## GOAL OF THE EXERCISE:
When the word "curl" shows up in a line of the records below, copy that line.

## DATA FOR THIS TASK:
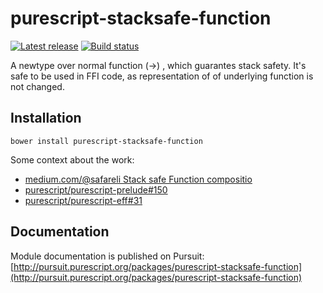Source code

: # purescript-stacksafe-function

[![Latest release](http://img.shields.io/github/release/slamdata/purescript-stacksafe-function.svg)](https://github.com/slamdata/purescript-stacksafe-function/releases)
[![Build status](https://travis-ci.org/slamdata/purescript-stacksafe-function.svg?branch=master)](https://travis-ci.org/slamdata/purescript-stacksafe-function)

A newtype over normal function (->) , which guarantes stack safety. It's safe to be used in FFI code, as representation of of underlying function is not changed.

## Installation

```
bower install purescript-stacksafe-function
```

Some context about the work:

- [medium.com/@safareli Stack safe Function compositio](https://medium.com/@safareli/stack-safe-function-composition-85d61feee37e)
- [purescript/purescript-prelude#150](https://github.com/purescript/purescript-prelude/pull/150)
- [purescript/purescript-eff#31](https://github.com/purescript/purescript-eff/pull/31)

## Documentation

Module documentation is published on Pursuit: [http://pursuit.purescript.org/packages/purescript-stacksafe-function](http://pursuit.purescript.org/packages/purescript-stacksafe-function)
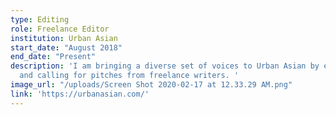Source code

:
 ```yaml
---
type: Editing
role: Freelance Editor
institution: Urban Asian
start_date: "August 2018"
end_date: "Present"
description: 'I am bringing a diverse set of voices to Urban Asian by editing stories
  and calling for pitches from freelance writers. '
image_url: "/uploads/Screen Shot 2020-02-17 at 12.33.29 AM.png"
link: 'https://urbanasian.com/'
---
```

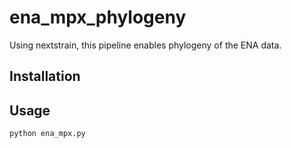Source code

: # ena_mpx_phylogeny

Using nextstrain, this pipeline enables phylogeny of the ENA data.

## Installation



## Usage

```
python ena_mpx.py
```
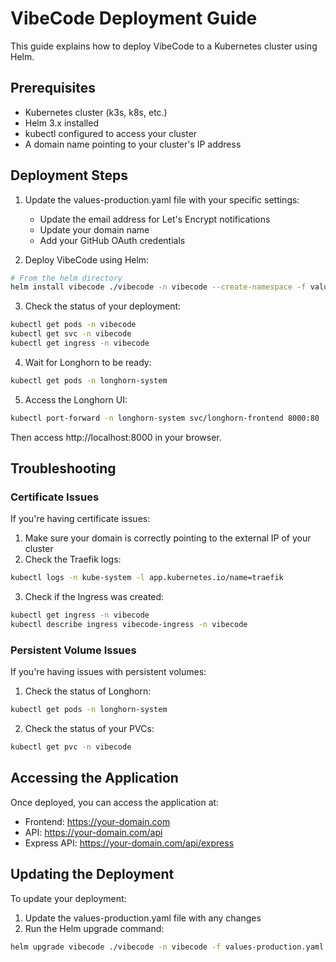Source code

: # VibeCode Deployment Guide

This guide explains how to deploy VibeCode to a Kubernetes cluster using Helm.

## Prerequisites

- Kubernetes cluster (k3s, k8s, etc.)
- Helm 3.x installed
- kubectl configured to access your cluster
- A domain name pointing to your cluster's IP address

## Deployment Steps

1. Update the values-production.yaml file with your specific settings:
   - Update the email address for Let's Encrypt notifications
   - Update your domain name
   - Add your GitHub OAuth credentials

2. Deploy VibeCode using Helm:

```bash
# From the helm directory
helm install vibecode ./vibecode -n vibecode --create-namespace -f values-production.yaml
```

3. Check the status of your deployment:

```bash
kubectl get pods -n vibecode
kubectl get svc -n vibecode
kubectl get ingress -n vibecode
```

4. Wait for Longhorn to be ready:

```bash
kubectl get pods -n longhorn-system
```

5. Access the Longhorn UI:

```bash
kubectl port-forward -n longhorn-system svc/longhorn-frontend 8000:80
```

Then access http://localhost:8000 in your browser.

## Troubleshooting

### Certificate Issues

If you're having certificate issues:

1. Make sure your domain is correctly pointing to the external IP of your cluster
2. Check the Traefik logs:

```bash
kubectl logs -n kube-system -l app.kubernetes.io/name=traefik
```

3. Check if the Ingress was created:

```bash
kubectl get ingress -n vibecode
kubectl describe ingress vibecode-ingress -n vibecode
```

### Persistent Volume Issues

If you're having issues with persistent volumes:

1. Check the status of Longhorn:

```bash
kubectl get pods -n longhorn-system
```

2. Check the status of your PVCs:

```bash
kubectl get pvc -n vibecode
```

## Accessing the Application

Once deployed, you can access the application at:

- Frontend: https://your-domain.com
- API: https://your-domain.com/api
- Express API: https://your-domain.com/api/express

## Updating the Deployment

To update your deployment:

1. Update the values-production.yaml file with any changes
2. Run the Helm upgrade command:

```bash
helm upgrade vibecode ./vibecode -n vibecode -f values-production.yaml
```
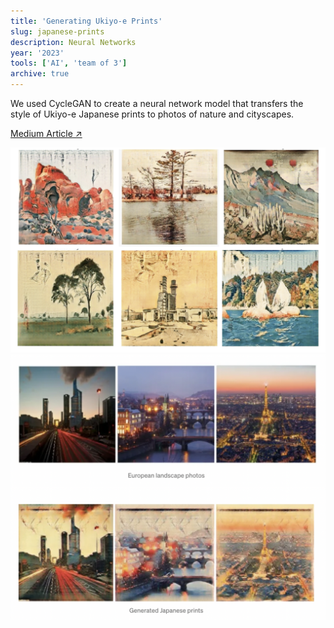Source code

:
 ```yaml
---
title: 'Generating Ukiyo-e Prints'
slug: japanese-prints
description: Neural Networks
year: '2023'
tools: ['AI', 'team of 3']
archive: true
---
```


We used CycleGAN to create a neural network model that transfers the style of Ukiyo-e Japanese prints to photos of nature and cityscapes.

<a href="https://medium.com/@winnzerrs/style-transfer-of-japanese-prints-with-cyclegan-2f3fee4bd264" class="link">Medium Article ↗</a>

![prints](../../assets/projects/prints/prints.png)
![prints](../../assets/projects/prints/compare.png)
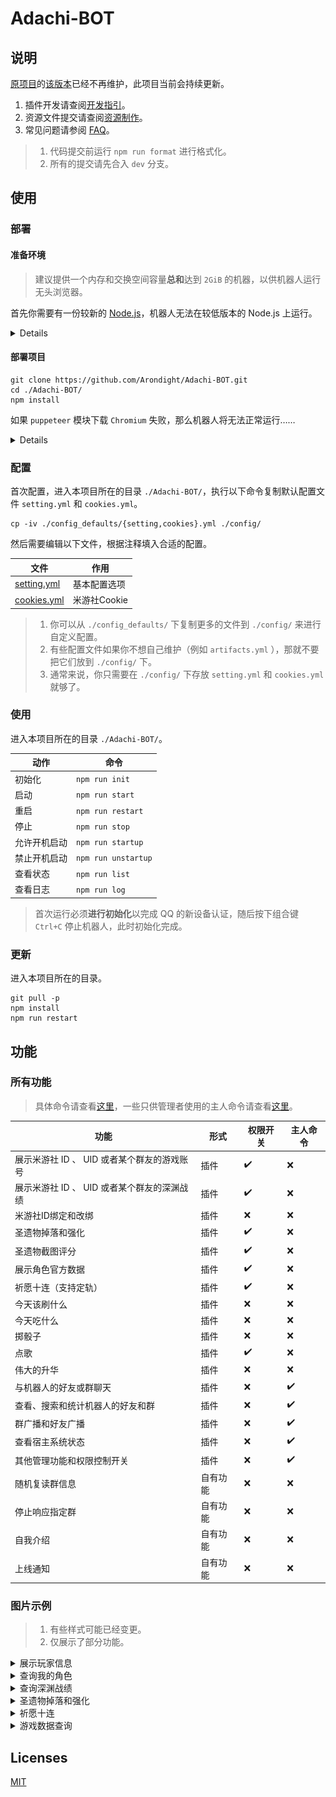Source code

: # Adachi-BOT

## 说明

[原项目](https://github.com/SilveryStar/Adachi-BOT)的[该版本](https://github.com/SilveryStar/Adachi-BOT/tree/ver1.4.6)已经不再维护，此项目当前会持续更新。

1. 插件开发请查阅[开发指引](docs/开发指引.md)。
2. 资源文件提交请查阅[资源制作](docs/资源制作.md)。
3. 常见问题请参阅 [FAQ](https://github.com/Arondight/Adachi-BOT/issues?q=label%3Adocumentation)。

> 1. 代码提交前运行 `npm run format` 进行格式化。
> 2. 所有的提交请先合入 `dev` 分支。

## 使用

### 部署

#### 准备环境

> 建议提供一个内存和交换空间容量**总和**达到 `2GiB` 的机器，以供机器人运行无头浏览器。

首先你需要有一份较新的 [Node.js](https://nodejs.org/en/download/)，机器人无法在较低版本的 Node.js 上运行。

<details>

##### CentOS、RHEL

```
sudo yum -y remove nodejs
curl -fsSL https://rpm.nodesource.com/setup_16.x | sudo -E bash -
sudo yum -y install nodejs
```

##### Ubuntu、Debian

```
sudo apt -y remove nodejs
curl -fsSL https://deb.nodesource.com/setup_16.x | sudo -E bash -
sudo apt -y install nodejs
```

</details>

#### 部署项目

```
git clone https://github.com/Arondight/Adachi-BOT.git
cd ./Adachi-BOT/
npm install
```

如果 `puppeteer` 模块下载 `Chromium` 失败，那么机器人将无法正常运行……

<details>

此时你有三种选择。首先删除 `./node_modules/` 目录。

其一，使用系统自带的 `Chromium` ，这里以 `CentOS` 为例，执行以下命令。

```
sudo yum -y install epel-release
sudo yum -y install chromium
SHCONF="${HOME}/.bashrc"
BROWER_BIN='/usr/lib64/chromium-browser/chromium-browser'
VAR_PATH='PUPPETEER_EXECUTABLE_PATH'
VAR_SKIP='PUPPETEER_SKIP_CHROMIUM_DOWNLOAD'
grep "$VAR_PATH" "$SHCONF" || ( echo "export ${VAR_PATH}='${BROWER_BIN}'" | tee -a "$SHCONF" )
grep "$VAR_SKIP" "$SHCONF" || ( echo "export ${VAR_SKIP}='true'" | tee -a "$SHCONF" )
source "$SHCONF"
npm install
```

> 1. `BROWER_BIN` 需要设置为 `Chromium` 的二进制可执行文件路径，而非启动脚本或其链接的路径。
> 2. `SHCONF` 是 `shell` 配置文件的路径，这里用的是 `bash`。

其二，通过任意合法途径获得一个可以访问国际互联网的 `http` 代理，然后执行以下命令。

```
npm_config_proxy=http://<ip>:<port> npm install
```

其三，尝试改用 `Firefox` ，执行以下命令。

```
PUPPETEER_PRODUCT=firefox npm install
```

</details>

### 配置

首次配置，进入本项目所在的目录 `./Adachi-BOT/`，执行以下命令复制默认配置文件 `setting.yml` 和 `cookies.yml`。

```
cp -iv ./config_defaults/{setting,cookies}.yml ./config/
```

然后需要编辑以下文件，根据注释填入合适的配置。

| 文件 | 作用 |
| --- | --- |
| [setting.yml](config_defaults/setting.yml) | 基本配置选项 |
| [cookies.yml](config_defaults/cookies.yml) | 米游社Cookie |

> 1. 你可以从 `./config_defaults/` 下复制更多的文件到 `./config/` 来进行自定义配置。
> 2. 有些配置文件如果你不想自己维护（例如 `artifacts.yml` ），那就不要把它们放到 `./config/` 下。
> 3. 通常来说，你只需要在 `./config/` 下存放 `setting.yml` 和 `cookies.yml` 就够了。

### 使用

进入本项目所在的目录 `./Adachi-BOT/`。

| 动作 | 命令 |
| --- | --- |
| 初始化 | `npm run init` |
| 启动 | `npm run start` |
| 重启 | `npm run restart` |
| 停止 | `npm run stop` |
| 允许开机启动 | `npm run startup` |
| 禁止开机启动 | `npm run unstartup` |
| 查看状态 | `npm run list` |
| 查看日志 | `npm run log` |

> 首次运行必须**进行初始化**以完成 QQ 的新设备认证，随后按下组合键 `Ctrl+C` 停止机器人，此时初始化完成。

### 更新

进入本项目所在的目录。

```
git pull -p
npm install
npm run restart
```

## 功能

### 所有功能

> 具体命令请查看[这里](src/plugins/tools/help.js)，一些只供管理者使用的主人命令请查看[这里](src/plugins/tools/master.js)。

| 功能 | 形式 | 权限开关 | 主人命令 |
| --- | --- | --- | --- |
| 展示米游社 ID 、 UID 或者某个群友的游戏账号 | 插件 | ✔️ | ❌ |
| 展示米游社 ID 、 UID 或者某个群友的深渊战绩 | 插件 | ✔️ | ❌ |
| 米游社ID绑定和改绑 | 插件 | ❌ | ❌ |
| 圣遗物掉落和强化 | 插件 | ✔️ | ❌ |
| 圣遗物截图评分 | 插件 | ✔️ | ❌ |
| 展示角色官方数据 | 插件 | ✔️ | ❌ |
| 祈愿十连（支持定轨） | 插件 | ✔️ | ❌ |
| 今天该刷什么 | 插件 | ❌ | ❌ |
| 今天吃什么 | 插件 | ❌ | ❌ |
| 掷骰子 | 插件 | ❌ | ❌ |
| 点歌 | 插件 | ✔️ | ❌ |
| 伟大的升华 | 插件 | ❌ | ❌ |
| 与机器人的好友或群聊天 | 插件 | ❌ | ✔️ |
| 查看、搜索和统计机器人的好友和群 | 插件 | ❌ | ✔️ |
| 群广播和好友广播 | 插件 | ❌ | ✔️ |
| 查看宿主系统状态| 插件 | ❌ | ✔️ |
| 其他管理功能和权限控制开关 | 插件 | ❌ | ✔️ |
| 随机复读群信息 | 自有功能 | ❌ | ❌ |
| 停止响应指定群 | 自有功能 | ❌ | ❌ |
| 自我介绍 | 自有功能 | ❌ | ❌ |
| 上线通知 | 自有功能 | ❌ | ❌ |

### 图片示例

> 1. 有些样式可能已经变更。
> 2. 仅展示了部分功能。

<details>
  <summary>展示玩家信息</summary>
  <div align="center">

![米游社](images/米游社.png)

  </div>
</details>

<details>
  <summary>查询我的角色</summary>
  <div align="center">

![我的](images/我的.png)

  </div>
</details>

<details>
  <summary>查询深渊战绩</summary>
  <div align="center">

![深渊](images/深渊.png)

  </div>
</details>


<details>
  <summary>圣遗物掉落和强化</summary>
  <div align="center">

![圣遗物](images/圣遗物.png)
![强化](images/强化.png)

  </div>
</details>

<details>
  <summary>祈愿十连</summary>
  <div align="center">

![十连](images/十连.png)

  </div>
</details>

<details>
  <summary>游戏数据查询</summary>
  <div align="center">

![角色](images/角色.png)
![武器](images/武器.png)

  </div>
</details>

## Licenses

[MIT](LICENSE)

## OUTPUT FOR THIS EXERCISE:
curl -fsSL https://rpm.nodesource.com/setup_16.x | sudo -E bash -
curl -fsSL https://deb.nodesource.com/setup_16.x | sudo -E bash -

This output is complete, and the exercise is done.